Dituntut tidak pakai PP 78, Aher: Kita laksanakan perintah presiden
Bandung.merdeka.com - Beberapa elemen buruh yang tergabung dalam Aliansi Buruh Jawa Barat (AJB) meminta pemerintah provinsi tidak menjadikan Peraturan Pemerintah (PP) No 78 tahun 2015 dijadikan acuan untuk pengupahan. Gubernur Jabar Ahmad Heryawan sepertinya tetap memastikan PP No 78 tersebut dijadikan acuan untuk menetapkan upah minimun provinsi (UMP) 2017 mendatang.
Pria yang akrab disapa Aher itu menilai, pemerintah provinsi otomatis akan menjalankan apa yang sudah diperintahkan Presiden Joko Widodo.
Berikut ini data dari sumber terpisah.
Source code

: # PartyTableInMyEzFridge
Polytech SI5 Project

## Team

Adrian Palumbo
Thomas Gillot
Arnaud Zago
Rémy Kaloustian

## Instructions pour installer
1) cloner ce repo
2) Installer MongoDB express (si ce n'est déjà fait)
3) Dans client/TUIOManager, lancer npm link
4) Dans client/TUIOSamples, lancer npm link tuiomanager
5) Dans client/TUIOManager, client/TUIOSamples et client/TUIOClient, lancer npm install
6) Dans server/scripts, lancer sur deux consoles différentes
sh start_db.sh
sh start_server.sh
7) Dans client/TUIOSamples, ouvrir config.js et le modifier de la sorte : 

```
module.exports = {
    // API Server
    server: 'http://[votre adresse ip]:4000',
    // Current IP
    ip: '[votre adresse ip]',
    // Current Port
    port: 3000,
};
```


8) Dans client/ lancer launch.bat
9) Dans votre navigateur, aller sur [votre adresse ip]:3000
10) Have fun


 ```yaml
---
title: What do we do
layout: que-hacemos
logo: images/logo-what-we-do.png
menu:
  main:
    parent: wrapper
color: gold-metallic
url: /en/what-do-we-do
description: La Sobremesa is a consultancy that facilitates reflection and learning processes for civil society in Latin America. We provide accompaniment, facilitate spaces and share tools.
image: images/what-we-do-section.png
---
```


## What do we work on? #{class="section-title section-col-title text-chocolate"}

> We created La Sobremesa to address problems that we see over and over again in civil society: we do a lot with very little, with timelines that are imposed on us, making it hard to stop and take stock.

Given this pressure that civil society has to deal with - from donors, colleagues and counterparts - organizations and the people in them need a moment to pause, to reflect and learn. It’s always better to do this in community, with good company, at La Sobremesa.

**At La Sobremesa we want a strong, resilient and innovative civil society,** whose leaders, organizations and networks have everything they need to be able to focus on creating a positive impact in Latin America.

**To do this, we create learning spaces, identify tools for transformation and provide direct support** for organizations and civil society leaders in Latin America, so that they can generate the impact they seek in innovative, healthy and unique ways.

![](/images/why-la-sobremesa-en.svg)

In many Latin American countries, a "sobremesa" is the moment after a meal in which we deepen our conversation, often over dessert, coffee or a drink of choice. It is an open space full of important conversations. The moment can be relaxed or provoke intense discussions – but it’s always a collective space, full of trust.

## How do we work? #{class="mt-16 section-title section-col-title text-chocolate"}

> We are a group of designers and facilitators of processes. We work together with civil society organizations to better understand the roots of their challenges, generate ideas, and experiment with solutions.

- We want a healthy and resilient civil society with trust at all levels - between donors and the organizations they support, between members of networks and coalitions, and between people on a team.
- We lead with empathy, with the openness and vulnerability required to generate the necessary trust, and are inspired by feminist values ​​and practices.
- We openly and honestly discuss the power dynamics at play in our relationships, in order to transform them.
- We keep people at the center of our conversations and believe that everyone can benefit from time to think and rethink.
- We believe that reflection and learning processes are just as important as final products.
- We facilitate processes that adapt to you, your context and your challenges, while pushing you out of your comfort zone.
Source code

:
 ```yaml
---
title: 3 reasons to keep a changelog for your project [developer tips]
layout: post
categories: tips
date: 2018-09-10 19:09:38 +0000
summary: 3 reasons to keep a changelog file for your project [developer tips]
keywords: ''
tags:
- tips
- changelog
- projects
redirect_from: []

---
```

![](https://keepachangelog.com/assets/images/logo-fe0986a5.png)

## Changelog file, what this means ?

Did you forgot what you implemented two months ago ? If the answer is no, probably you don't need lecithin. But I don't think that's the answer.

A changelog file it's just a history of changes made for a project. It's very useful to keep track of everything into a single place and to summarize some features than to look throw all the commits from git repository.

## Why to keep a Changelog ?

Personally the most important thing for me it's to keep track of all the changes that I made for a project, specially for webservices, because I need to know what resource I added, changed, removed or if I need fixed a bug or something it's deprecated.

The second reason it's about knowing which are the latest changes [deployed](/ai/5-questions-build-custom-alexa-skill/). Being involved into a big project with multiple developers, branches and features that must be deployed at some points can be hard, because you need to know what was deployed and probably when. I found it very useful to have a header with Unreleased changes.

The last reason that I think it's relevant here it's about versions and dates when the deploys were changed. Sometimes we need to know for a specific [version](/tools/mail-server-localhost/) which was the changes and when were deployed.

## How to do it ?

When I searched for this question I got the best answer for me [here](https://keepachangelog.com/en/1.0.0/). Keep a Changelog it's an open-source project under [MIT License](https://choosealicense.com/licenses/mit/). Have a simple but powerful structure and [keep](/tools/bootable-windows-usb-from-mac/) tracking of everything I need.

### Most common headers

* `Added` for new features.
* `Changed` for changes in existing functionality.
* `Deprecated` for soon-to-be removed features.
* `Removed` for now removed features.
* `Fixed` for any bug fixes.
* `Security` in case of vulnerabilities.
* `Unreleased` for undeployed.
Adapun formulasi adalah inflasi ditambah pertumbuhan ekonomi yang ditetapkan pemerintah, selanjutnya dikali dengan upah tahun lalu. "Itu hitungan praktis. Harus dilaksanakan, karena ditandatangani presiden," kata Aher, di Bandung, Kamis (27/10).
Oleh karena itu, menurutnya buruh jangan memaksakan pemerintah daerah untuk menolak PP tersebut, karena kewenangan untuk memberlakuan/menghapusnya berada di pemerintah pusat. "Kalau ada usulan-usulan untuk mengubah dari serikat buruh pekerja, tentu kami tampung dan akan kami sampaikan ke pusat," ujarnya.
Dia menambahkan, saat ini dewan pengupahan masih dalam proses pembahasan. Pembahasan tersebut melibatkan pengusaha, dan pemprov. Penetapan UMP di Provinsi Jabar ini tergolong baru karena PP 78 2015 mewajibkan pemprov memberlakukan UMP. "Dulu boleh ada, boleh tidak. Di PP (78 2015) baru, harus ada," katanya.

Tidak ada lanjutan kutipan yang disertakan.